** DATA RECORDS follows **

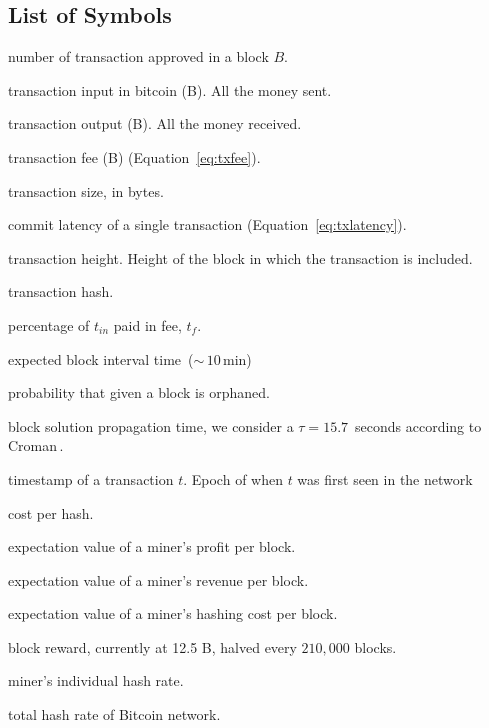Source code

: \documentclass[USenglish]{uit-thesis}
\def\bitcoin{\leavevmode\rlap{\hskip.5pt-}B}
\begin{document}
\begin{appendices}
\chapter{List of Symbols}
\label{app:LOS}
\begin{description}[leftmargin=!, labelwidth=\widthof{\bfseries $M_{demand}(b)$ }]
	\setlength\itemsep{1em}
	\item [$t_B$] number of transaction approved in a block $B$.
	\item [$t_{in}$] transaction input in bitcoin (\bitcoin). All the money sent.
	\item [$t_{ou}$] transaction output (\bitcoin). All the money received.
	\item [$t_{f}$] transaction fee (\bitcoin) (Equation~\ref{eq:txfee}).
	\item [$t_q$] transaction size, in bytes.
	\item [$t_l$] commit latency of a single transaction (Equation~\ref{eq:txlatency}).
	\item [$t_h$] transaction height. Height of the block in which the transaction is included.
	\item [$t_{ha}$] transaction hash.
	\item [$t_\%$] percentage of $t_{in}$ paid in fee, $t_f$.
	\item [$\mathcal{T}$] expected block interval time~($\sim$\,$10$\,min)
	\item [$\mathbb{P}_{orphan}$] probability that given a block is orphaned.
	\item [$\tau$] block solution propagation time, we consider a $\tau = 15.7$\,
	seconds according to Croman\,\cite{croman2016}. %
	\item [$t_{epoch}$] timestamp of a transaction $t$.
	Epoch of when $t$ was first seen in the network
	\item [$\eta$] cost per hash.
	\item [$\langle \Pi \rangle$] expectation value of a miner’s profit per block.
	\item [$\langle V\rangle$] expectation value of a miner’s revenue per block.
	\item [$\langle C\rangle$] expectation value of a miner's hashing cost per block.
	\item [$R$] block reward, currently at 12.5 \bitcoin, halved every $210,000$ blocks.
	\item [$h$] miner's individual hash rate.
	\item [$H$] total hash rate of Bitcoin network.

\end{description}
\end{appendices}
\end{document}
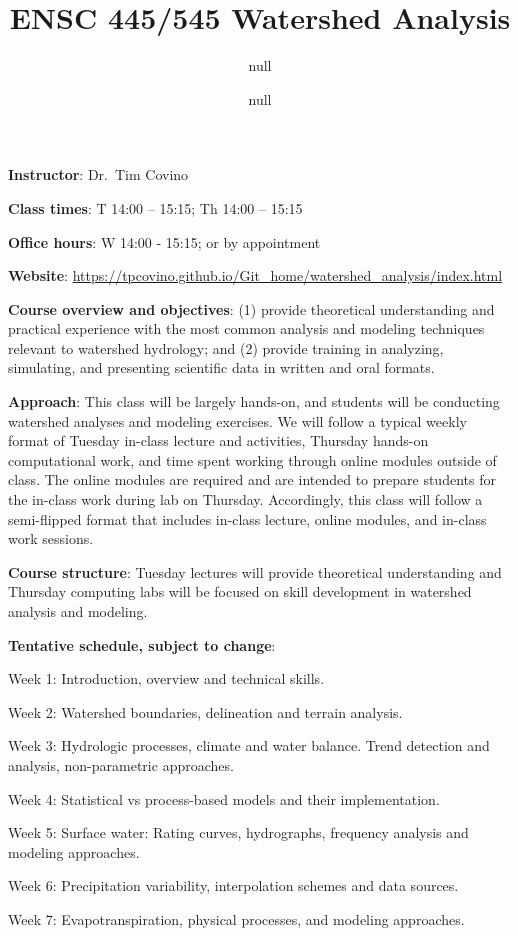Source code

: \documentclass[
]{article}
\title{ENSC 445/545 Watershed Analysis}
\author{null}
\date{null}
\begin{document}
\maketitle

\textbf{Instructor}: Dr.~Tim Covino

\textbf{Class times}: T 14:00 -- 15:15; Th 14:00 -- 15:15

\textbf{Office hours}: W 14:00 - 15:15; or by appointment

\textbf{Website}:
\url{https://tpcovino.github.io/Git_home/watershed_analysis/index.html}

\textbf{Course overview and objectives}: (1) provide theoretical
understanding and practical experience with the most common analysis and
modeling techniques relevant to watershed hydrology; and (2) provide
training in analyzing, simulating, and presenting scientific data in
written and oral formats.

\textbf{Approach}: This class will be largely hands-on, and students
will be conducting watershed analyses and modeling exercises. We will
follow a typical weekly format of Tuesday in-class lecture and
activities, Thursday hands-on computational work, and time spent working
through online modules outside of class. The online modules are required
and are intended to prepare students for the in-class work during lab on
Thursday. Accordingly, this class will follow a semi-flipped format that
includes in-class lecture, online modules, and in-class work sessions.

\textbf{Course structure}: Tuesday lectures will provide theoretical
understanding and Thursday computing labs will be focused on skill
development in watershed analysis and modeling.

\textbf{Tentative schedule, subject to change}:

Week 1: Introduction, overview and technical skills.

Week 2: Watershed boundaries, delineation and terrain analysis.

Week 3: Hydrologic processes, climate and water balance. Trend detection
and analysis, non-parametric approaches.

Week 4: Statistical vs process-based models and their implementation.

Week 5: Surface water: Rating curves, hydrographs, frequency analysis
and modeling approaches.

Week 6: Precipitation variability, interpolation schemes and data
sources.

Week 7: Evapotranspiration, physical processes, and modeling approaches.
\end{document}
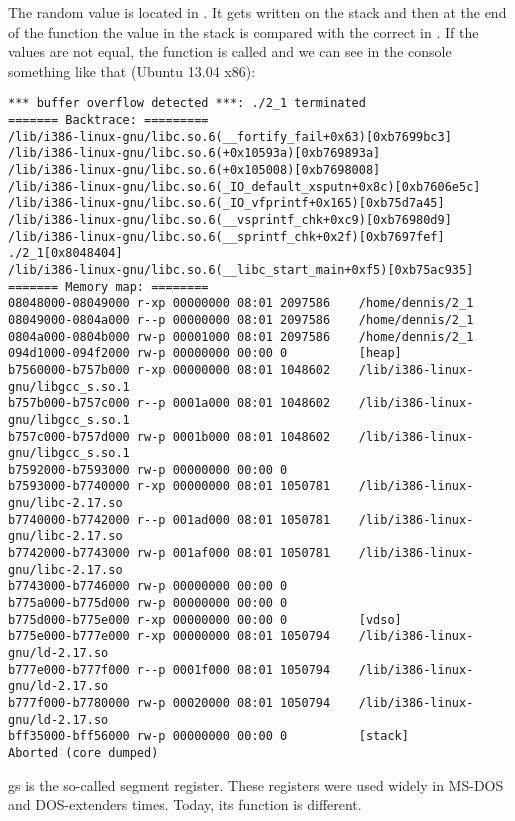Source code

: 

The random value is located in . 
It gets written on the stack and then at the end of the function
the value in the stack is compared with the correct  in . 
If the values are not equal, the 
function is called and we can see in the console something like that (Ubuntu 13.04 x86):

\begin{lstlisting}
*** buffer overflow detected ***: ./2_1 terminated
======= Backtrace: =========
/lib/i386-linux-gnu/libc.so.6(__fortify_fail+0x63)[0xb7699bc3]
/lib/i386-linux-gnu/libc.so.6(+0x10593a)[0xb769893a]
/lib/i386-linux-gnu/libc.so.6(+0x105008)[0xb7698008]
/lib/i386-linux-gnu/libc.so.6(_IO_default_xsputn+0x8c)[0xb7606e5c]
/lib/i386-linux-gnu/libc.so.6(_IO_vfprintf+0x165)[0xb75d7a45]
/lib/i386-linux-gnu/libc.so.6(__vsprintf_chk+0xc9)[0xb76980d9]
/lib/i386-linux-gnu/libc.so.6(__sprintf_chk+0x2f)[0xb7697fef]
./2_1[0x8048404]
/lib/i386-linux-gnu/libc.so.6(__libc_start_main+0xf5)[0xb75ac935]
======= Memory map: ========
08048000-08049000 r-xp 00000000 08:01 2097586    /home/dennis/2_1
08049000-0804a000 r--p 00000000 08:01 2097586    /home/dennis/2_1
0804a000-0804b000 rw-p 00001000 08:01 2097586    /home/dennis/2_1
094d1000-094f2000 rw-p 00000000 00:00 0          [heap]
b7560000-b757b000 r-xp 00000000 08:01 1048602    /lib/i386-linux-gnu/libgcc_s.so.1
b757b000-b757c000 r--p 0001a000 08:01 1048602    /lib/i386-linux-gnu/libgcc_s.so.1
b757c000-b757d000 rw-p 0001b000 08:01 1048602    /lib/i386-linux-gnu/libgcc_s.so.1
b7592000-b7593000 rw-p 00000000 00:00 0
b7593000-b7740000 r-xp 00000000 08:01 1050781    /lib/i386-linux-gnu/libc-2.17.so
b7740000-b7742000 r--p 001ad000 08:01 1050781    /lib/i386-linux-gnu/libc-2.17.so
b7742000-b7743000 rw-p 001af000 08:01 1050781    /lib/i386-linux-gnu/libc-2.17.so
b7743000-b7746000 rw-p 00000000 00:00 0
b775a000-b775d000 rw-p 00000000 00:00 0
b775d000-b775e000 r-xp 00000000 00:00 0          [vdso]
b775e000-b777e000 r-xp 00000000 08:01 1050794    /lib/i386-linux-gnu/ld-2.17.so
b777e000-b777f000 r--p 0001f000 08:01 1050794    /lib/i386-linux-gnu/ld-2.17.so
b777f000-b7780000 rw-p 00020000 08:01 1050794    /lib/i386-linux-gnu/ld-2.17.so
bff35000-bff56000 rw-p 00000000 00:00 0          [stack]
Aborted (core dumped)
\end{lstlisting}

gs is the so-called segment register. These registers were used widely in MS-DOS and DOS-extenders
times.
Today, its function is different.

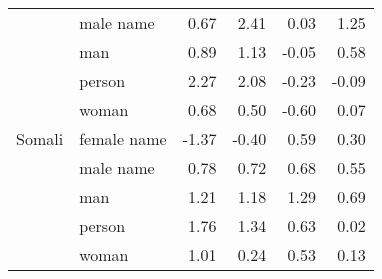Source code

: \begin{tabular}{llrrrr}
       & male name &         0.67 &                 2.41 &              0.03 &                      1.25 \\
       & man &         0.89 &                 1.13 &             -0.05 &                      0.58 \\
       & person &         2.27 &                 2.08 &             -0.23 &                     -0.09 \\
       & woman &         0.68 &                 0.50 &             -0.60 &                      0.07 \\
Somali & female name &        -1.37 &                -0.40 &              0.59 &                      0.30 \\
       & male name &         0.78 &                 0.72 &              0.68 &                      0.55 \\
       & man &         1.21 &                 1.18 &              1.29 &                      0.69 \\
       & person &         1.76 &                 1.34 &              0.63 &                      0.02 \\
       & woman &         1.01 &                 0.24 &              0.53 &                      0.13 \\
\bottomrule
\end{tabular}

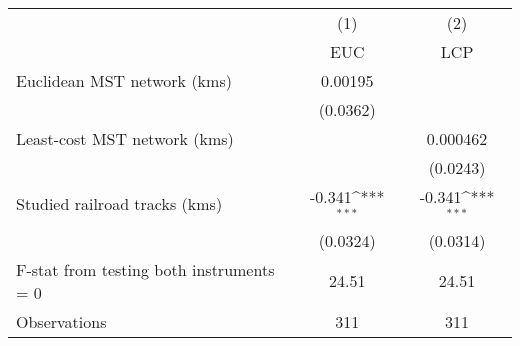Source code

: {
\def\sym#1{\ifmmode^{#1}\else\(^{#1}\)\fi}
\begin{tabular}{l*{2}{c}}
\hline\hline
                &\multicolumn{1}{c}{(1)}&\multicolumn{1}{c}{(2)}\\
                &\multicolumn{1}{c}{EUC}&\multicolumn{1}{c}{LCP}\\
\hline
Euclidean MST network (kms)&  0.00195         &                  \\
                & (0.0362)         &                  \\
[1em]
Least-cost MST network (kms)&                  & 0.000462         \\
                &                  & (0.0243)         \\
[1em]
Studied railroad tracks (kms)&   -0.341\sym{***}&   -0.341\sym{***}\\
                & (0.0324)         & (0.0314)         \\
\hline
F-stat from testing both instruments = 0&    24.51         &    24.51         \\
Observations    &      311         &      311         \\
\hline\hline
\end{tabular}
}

** End of DATA RECORDS **

EXERCISE BRIEF
After locating the line with "Somali & female", transcribe it and the rest of the data above exactly as written, without any picture.

WRITTEN RESPONSE
Somali & female name &        -1.37 &                -0.40 &              0.59 &                      0.30 \\
       & male name &         0.78 &                 0.72 &              0.68 &                      0.55 \\
       & man &         1.21 &                 1.18 &              1.29 &                      0.69 \\
       & person &         1.76 &                 1.34 &              0.63 &                      0.02 \\
       & woman &         1.01 &                 0.24 &              0.53 &                      0.13 \\
\bottomrule
\end{tabular}

Source code

: {
\def\sym#1{\ifmmode^{#1}\else\(^{#1}\)\fi}
\begin{tabular}{l*{2}{c}}
\hline\hline
                &\multicolumn{1}{c}{(1)}&\multicolumn{1}{c}{(2)}\\
                &\multicolumn{1}{c}{EUC}&\multicolumn{1}{c}{LCP}\\
\hline
Euclidean MST network (kms)&  0.00195         &                  \\
                & (0.0362)         &                  \\
[1em]
Least-cost MST network (kms)&                  & 0.000462         \\
                &                  & (0.0243)         \\
[1em]
Studied railroad tracks (kms)&   -0.341\sym{***}&   -0.341\sym{***}\\
                & (0.0324)         & (0.0314)         \\
\hline
F-stat from testing both instruments = 0&    24.51         &    24.51         \\
Observations    &      311         &      311         \\
\hline\hline
\end{tabular}
}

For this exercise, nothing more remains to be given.